→ **What is needed**:
An exact, complete printout of the listing is wanted, minus its images.

→ **Extracted records**:
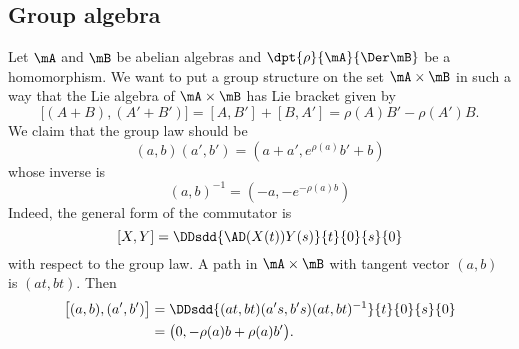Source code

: \subsection{Group algebra}

Let $\mA$ and $\mB$ be abelian algebras and $\dpt{\rho}{\mA}{\Der\mB}$ be a homomorphism. We want to put a group structure on the set $\mA\times\mB$ in such a way that the Lie algebra of $\mA\times\mB$ has Lie bracket given by
\begin{equation}
	\big[ (A+B),(A'+B')  \big]=[A,B']+[B,A']=\rho(A)B'-\rho(A')B.
\end{equation}
We claim that the group law should be
\begin{equation}
	(a,b)(a',b')=(a+a',e^{\rho(a)}b'+b)
\end{equation}
whose inverse is
\begin{equation}
	(a,b)^{-1}=(-a,-e^{-\rho(a)b})
\end{equation}
Indeed, the general form of the commutator is
\[
	[X,Y]=\DDsdd{ \AD(X(t))Y(s) }{t}{0}{s}{0}
\]
with respect to the group law. A path in $\mA\times\mB$ with tangent vector $(a,b)$ is $(at,bt)$. Then
\begin{equation}
	\begin{split}
		\big[ (a,b),(a',b') \big]&=\DDsdd{ (at,bt)(a's,b's)(at,bt)^{-1} }{t}{0}{s}{0}\\
		&=\big(0,-\rho(a)b+\rho(a)b'\big).
	\end{split}
\end{equation}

→ **Exercise answer**:
Source code

: \subsection{Group algebra}

Let $\mA$ and $\mB$ be abelian algebras and $\dpt{\rho}{\mA}{\Der\mB}$ be a homomorphism. We want to put a group structure on the set $\mA\times\mB$ in such a way that the Lie algebra of $\mA\times\mB$ has Lie bracket given by
\begin{equation}
	\big[ (A+B),(A'+B')  \big]=[A,B']+[B,A']=\rho(A)B'-\rho(A')B.
\end{equation}
We claim that the group law should be
\begin{equation}
	(a,b)(a',b')=(a+a',e^{\rho(a)}b'+b)
\end{equation}
whose inverse is
\begin{equation}
	(a,b)^{-1}=(-a,-e^{-\rho(a)b})
\end{equation}
Indeed, the general form of the commutator is
\[
	[X,Y]=\DDsdd{ \AD(X(t))Y(s) }{t}{0}{s}{0}
\]
with respect to the group law. A path in $\mA\times\mB$ with tangent vector $(a,b)$ is $(at,bt)$. Then
\begin{equation}
	\begin{split}
		\big[ (a,b),(a',b') \big]&=\DDsdd{ (at,bt)(a's,b's)(at,bt)^{-1} }{t}{0}{s}{0}\\
		&=\big(0,-\rho(a)b+\rho(a)b'\big).
	\end{split}
\end{equation}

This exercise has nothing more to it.